Records from a dataset
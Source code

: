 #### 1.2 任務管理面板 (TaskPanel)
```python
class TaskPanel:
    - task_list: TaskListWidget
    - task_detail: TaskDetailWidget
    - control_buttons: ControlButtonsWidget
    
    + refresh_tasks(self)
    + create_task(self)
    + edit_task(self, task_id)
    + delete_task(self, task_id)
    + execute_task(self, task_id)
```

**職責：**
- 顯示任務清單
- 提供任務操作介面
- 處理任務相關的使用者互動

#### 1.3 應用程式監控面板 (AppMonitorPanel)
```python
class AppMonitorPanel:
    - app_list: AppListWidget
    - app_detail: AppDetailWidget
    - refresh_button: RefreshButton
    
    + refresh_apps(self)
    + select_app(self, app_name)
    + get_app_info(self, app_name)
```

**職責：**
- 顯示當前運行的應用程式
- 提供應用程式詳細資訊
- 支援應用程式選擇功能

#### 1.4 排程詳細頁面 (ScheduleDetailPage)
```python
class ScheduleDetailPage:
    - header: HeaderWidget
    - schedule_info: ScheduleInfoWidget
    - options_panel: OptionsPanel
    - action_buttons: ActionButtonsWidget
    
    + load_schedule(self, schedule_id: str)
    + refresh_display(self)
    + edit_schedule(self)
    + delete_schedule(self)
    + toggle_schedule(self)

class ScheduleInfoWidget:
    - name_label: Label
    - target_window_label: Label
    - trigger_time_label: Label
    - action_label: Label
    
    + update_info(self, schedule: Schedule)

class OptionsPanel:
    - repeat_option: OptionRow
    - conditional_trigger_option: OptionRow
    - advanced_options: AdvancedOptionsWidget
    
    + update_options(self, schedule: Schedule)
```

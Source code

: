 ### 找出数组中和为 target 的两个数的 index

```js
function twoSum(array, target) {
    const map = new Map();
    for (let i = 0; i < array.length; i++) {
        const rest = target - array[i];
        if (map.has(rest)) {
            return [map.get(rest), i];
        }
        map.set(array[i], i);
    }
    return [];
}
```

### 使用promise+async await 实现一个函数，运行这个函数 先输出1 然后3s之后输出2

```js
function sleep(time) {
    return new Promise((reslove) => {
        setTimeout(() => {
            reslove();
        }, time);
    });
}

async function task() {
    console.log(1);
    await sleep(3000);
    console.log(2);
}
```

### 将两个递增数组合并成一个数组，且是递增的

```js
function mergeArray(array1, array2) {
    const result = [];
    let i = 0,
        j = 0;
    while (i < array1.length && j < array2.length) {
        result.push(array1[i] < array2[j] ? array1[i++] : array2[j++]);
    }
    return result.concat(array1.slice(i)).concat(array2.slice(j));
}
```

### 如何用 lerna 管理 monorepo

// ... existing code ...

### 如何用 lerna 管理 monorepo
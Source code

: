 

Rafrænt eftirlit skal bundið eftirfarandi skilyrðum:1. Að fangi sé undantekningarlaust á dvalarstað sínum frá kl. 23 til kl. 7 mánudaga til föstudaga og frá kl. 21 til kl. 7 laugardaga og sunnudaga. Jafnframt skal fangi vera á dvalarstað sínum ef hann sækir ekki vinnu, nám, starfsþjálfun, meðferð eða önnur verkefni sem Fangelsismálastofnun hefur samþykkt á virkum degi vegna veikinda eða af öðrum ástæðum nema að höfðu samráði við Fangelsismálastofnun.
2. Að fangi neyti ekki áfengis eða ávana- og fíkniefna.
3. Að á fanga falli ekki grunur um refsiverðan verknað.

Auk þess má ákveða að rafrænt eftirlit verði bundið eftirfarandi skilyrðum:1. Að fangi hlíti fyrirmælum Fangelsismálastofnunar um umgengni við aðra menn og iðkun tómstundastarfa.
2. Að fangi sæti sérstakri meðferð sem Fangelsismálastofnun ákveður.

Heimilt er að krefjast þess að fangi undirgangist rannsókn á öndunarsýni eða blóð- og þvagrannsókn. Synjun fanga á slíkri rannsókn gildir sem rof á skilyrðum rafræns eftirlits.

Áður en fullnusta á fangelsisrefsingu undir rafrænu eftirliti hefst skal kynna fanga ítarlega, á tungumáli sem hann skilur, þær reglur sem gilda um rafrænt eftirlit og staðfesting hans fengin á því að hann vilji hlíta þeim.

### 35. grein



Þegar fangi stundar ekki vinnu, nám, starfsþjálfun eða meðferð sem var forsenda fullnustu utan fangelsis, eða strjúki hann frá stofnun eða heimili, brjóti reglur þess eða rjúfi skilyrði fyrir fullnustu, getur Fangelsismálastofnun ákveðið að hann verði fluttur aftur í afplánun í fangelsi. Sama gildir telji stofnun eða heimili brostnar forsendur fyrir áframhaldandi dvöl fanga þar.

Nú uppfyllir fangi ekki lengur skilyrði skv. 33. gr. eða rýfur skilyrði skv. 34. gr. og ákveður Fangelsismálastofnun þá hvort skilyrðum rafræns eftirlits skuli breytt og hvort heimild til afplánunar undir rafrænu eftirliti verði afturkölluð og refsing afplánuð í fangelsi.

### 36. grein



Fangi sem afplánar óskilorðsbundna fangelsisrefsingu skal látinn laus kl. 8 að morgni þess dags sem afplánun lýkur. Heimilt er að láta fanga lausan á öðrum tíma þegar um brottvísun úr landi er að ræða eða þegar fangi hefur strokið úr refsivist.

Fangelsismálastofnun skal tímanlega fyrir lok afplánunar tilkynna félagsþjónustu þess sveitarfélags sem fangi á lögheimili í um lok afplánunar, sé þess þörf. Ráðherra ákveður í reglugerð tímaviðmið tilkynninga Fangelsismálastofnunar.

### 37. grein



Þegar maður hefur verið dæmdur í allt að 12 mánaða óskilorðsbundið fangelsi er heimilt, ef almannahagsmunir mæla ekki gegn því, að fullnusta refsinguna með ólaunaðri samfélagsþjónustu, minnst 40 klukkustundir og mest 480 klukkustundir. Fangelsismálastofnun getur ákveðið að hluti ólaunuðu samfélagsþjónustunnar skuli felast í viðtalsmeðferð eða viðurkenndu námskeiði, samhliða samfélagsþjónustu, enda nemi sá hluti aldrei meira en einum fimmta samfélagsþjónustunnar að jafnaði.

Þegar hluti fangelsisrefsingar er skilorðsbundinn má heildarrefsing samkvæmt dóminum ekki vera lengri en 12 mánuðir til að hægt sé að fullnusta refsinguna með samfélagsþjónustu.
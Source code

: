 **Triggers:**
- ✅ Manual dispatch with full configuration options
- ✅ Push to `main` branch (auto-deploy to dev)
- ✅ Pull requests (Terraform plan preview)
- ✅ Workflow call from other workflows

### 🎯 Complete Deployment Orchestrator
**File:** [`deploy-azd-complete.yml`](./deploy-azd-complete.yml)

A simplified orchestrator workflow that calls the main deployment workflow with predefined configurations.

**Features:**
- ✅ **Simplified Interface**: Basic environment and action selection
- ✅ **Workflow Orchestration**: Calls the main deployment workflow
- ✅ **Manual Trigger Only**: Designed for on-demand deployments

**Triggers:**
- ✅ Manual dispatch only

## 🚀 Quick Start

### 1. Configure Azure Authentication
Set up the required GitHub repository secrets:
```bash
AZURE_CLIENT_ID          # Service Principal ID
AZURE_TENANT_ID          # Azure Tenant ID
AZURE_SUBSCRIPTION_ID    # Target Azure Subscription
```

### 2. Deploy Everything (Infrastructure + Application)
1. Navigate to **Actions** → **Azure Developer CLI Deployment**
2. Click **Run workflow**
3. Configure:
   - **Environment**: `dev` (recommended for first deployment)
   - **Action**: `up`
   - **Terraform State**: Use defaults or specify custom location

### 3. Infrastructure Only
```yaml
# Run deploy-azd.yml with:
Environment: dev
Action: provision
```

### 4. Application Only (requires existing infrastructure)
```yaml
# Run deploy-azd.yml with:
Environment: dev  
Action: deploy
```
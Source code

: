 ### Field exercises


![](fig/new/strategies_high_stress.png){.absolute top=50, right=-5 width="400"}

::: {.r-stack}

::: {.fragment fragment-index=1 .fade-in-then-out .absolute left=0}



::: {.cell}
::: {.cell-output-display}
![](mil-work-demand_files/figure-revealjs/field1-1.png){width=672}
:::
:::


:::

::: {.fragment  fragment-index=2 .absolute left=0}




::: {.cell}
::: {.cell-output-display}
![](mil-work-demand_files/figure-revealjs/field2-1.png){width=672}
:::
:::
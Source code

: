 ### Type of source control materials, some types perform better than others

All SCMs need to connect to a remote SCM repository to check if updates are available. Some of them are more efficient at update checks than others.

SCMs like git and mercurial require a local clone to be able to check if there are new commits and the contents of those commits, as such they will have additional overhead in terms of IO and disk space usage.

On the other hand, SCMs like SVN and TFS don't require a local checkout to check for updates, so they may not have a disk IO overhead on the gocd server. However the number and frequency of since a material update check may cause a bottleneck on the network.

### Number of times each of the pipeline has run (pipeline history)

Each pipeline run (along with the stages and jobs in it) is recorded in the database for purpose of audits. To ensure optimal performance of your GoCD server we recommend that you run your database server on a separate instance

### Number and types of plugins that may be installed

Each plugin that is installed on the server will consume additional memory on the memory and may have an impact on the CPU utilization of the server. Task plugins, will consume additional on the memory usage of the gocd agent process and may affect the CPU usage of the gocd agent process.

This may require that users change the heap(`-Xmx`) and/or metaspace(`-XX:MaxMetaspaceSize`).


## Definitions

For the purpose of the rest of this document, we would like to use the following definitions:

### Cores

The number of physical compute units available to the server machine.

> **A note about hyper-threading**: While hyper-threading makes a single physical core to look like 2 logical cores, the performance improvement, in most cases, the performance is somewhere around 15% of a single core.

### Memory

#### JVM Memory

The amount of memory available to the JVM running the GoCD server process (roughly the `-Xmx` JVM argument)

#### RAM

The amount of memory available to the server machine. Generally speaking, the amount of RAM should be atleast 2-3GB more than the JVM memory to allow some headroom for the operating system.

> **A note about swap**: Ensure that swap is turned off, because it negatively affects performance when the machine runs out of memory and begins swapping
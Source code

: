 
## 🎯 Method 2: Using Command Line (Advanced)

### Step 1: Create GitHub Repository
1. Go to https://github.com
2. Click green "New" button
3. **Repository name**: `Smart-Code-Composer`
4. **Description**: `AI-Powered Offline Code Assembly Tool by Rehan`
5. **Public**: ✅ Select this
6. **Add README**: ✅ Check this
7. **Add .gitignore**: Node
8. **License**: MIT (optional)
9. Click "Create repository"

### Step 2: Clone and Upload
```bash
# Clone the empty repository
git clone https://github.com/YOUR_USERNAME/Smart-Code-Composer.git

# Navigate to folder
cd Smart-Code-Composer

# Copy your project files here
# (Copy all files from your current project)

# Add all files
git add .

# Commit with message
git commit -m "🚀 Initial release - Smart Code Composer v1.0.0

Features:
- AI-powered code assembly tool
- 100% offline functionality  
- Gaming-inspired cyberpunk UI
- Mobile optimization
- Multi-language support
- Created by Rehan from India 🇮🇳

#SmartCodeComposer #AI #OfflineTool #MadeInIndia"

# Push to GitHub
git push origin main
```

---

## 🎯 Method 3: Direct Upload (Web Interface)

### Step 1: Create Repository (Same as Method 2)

What you will do
Copy out each line of the records where the string "machine" appears.

Reply to the exercise
The number of physical compute units available to the server machine.
The amount of memory available to the server machine. Generally speaking, the amount of RAM should be atleast 2-3GB more than the JVM memory to allow some headroom for the operating system.
> **A note about swap**: Ensure that swap is turned off, because it negatively affects performance when the machine runs out of memory and begins swapping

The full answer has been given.